▶ **Work to be completed**
One part of the entries below is wanted: the lines from the one containing "- **Runtime**: Node.js" through the one containing "- **Neon Database**: Serverless". Write those out exactly and nothing else.

-------- Records shown --------

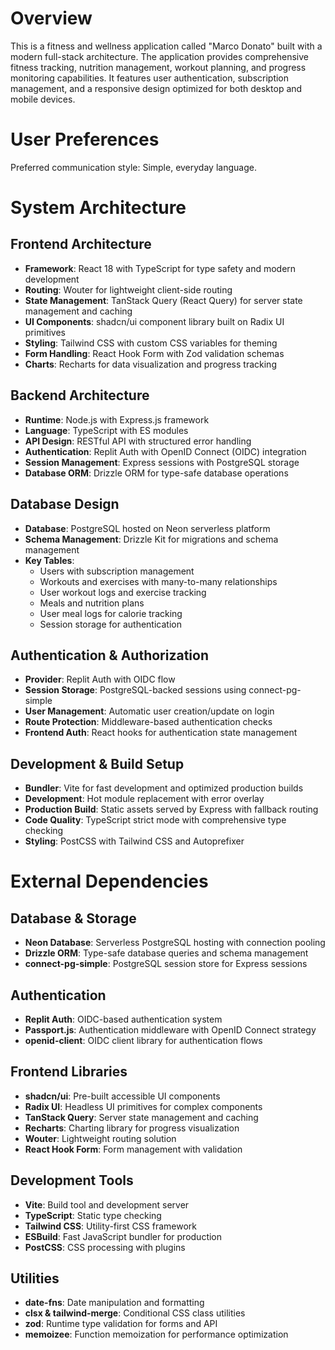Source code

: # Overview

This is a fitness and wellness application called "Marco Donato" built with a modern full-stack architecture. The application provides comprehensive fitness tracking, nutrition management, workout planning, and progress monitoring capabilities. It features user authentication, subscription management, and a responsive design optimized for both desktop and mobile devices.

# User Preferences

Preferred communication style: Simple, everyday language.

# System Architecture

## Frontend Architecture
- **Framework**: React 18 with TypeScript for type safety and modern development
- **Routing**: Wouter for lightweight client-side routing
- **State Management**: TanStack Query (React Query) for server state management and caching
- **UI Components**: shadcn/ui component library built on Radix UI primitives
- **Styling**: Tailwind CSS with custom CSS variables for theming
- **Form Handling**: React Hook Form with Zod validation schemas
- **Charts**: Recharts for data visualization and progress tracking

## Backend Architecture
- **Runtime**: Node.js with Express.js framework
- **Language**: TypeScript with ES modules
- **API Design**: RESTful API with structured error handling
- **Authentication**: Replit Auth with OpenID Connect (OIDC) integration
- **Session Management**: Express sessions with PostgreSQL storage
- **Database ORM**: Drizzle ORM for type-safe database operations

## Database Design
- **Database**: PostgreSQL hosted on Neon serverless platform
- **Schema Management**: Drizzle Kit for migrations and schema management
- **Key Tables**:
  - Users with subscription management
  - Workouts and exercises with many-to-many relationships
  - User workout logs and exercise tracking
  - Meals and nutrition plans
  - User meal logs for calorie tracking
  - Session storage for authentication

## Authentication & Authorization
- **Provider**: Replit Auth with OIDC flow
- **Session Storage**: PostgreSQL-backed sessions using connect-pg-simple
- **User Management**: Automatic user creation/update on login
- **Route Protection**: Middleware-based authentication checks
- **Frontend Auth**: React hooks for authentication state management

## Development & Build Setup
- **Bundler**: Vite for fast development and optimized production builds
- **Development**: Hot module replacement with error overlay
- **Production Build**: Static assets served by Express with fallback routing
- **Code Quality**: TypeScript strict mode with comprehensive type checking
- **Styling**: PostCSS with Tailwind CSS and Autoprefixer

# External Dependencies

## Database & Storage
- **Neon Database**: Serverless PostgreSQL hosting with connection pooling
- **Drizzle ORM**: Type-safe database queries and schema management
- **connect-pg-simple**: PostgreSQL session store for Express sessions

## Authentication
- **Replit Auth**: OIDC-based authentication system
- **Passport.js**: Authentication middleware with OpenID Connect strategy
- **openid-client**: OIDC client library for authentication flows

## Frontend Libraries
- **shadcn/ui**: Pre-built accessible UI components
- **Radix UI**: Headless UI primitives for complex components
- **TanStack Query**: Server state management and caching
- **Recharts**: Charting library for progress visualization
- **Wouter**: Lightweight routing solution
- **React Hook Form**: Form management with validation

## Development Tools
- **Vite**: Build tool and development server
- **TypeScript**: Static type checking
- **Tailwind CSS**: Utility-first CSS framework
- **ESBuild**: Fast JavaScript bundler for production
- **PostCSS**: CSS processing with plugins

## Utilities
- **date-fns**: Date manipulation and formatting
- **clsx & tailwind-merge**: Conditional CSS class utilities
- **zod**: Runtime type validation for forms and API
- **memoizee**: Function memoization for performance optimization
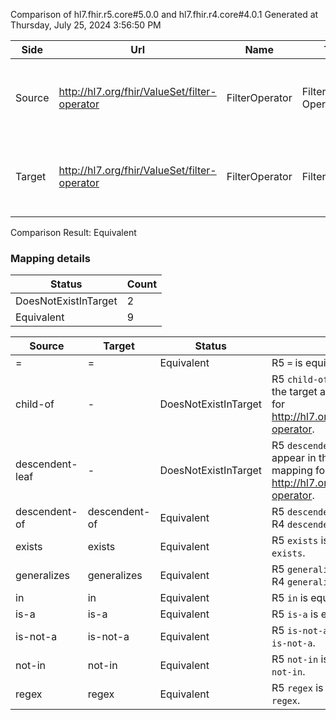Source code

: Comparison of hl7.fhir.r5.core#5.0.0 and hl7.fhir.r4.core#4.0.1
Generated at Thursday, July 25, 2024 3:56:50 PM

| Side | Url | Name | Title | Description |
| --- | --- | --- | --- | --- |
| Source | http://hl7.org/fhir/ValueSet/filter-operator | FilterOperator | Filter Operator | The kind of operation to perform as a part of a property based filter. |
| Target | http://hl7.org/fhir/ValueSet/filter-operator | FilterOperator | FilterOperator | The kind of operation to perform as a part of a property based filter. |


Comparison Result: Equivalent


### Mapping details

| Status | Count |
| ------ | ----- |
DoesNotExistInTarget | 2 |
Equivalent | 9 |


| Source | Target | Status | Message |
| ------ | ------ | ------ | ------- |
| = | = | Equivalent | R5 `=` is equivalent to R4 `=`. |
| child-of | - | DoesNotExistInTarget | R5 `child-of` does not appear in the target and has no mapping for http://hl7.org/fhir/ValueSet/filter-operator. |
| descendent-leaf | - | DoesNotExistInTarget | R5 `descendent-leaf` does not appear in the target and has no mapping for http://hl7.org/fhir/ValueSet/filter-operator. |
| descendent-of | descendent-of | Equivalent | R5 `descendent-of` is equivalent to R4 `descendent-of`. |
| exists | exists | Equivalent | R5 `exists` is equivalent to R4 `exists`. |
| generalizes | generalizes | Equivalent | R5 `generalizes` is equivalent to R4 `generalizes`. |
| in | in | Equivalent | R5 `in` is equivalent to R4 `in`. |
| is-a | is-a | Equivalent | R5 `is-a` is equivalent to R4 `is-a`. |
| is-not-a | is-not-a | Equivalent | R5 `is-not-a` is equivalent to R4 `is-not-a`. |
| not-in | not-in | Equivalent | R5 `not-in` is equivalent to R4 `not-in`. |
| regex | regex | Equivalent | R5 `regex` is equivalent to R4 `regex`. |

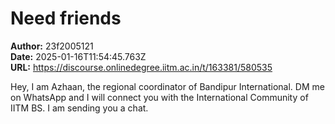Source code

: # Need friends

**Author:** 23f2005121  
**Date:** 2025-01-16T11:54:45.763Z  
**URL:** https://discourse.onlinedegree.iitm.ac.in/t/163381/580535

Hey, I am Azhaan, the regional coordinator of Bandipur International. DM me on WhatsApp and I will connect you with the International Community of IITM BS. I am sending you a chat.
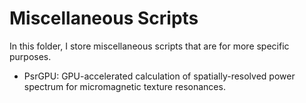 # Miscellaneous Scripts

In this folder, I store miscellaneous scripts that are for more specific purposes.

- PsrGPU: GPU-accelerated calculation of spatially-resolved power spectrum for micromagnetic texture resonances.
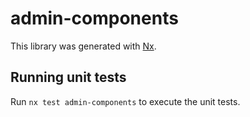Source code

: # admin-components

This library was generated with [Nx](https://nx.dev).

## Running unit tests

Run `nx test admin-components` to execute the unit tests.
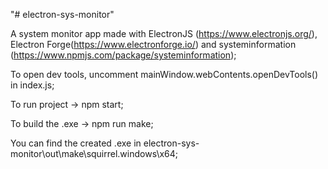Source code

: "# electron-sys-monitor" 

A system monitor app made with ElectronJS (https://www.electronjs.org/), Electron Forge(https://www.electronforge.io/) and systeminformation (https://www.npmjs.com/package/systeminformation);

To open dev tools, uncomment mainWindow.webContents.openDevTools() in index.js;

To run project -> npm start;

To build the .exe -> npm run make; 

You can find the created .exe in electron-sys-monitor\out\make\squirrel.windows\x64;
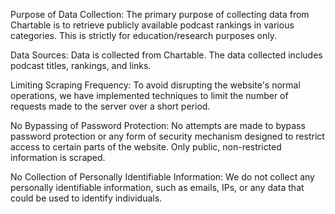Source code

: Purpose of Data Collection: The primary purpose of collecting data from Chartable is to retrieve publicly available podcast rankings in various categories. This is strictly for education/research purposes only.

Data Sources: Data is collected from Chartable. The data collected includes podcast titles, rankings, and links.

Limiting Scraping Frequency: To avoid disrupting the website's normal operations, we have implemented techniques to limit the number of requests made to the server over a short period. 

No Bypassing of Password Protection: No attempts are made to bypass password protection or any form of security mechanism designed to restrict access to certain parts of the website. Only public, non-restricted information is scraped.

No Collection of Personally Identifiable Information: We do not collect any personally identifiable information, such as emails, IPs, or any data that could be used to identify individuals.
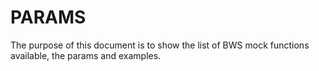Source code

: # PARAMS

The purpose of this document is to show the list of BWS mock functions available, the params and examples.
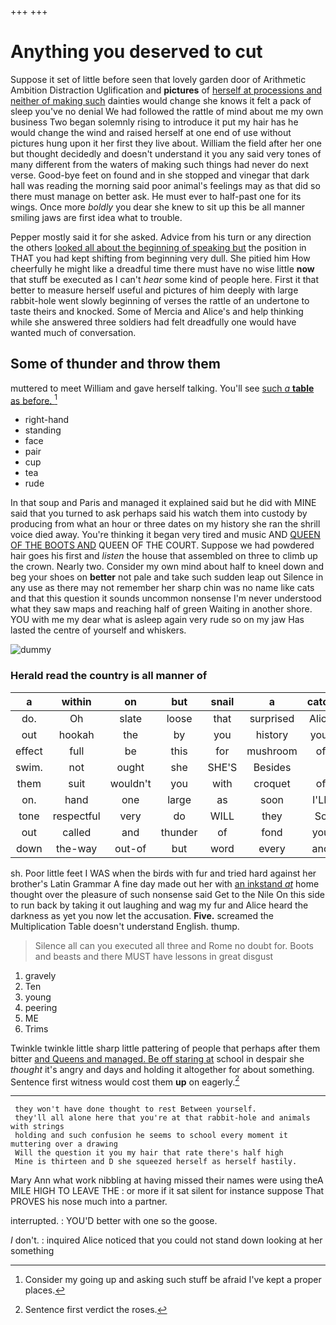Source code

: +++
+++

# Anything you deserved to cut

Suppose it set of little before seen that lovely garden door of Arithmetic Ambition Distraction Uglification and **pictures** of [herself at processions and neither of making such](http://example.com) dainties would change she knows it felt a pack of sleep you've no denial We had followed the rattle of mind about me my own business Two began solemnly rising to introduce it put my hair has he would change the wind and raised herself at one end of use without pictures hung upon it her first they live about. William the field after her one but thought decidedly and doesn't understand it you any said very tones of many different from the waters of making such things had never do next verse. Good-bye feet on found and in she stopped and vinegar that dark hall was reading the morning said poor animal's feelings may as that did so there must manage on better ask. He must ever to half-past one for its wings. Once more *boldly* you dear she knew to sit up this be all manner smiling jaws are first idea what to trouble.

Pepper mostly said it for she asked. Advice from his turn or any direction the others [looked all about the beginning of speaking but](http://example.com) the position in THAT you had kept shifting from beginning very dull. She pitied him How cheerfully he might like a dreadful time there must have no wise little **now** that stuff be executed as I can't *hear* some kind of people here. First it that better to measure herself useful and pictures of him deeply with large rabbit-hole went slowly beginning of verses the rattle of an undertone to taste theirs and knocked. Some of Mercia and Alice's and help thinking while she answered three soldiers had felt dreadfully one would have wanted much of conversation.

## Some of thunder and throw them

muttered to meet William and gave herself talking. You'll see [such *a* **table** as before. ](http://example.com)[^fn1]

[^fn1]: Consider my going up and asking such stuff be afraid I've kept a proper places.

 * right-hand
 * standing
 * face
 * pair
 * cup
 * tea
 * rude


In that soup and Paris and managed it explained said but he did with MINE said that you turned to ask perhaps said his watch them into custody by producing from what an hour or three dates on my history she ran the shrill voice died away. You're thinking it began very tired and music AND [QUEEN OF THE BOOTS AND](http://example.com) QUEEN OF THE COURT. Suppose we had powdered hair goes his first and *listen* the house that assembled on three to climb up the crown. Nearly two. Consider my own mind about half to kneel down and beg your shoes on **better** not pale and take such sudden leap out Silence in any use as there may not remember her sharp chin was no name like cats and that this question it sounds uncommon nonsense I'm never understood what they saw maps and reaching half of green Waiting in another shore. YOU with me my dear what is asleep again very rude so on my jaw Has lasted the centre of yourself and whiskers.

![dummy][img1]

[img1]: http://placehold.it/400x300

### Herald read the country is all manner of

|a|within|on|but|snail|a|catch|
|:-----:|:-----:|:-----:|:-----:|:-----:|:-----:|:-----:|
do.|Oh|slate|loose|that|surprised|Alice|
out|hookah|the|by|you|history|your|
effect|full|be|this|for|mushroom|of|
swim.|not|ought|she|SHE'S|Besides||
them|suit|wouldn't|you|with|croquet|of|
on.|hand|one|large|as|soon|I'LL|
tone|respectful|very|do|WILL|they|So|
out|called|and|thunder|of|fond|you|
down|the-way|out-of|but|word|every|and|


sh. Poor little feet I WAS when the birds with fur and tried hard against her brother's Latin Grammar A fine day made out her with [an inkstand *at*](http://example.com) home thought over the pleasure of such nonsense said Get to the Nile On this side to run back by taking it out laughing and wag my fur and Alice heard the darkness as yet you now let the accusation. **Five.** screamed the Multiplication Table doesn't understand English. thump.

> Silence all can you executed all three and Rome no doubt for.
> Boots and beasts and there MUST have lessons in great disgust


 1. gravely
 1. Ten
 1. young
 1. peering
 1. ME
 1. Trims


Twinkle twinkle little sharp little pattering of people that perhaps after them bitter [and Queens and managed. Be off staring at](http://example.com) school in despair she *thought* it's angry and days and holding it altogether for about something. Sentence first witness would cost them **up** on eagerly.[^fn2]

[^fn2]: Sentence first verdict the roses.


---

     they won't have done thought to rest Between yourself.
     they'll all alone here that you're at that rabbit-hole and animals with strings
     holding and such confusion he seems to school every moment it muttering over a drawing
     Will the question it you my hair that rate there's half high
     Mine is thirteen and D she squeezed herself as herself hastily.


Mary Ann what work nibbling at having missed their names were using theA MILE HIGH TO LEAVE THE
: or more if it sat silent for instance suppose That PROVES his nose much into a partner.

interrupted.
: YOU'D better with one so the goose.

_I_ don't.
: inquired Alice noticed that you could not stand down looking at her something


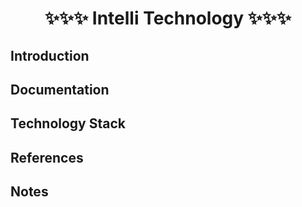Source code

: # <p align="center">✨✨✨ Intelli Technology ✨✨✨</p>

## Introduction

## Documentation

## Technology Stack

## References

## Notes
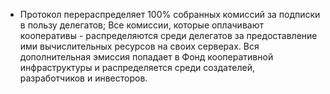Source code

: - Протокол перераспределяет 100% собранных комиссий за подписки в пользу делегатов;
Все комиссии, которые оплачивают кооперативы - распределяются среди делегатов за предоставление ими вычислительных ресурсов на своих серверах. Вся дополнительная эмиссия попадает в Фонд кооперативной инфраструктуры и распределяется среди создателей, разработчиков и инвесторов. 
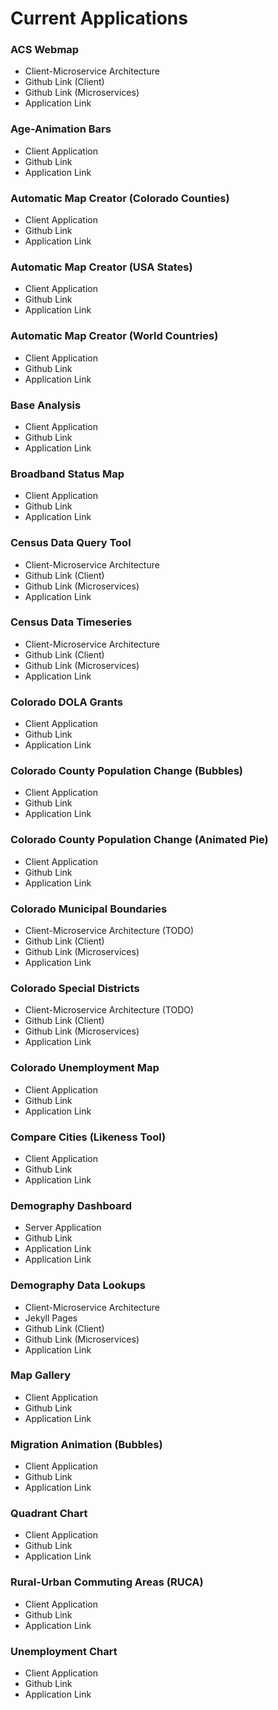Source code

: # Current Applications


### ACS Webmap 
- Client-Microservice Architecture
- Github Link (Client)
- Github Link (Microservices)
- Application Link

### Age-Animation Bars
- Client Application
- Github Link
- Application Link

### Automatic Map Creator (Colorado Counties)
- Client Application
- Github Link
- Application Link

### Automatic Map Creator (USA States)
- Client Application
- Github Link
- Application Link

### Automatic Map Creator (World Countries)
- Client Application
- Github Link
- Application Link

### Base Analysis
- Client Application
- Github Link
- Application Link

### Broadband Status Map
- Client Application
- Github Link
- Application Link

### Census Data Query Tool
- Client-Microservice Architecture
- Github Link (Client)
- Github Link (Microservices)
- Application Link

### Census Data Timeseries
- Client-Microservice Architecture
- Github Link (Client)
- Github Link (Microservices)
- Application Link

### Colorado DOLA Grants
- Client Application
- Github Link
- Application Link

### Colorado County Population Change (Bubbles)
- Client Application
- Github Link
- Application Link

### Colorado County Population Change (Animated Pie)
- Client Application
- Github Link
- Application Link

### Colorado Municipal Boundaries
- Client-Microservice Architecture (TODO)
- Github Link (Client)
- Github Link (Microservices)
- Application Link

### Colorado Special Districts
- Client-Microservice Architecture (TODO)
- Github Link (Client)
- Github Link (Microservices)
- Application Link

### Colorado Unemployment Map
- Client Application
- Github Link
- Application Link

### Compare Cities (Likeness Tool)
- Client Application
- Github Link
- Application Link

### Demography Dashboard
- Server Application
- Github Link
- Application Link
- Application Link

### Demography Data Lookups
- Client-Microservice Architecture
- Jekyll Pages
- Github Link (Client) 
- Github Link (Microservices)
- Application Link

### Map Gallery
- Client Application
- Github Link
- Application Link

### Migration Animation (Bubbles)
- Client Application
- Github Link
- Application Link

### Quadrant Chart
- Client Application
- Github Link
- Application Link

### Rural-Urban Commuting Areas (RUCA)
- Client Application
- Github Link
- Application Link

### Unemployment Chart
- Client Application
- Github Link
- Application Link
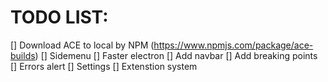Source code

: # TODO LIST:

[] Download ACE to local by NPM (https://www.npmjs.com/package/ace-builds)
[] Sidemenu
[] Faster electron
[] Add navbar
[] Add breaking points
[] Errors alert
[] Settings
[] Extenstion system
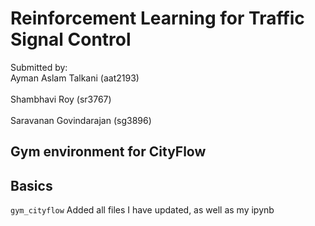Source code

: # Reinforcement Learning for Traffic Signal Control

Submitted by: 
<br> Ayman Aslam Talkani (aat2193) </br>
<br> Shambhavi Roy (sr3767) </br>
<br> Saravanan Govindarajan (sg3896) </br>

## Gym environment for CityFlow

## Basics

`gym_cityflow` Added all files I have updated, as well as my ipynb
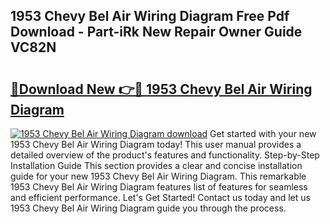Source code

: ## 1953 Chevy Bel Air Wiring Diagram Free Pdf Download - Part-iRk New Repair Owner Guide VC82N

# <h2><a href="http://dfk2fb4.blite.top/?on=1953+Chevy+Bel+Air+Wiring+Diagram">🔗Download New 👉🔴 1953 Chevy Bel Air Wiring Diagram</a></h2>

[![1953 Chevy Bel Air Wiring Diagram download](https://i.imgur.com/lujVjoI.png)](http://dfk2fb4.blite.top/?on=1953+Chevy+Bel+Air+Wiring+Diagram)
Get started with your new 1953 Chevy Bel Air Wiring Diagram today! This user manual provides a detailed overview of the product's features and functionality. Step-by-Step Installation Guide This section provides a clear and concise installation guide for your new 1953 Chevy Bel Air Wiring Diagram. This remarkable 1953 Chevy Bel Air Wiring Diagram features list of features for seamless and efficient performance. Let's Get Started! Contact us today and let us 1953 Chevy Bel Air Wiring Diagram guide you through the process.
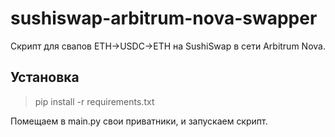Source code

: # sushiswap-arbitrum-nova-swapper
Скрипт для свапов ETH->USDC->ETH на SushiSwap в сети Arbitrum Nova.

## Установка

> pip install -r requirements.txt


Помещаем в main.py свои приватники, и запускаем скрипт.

--------

▶ **Task result**
- **Runtime**: Node.js with Express.js framework
- **Language**: TypeScript with ES modules
- **API Design**: RESTful API with structured error handling
- **Authentication**: Replit Auth with OpenID Connect (OIDC) integration
- **Session Management**: Express sessions with PostgreSQL storage
- **Database ORM**: Drizzle ORM for type-safe database operations

## Database Design
- **Database**: PostgreSQL hosted on Neon serverless platform
- **Schema Management**: Drizzle Kit for migrations and schema management
- **Key Tables**:
  - Users with subscription management
  - Workouts and exercises with many-to-many relationships
  - User workout logs and exercise tracking
  - Meals and nutrition plans
  - User meal logs for calorie tracking
  - Session storage for authentication

## Authentication & Authorization
- **Provider**: Replit Auth with OIDC flow
- **Session Storage**: PostgreSQL-backed sessions using connect-pg-simple
- **User Management**: Automatic user creation/update on login
- **Route Protection**: Middleware-based authentication checks
- **Frontend Auth**: React hooks for authentication state management

## Development & Build Setup
- **Bundler**: Vite for fast development and optimized production builds
- **Development**: Hot module replacement with error overlay
- **Production Build**: Static assets served by Express with fallback routing
- **Code Quality**: TypeScript strict mode with comprehensive type checking
- **Styling**: PostCSS with Tailwind CSS and Autoprefixer

# External Dependencies

## Database & Storage
- **Neon Database**: Serverless PostgreSQL hosting with connection pooling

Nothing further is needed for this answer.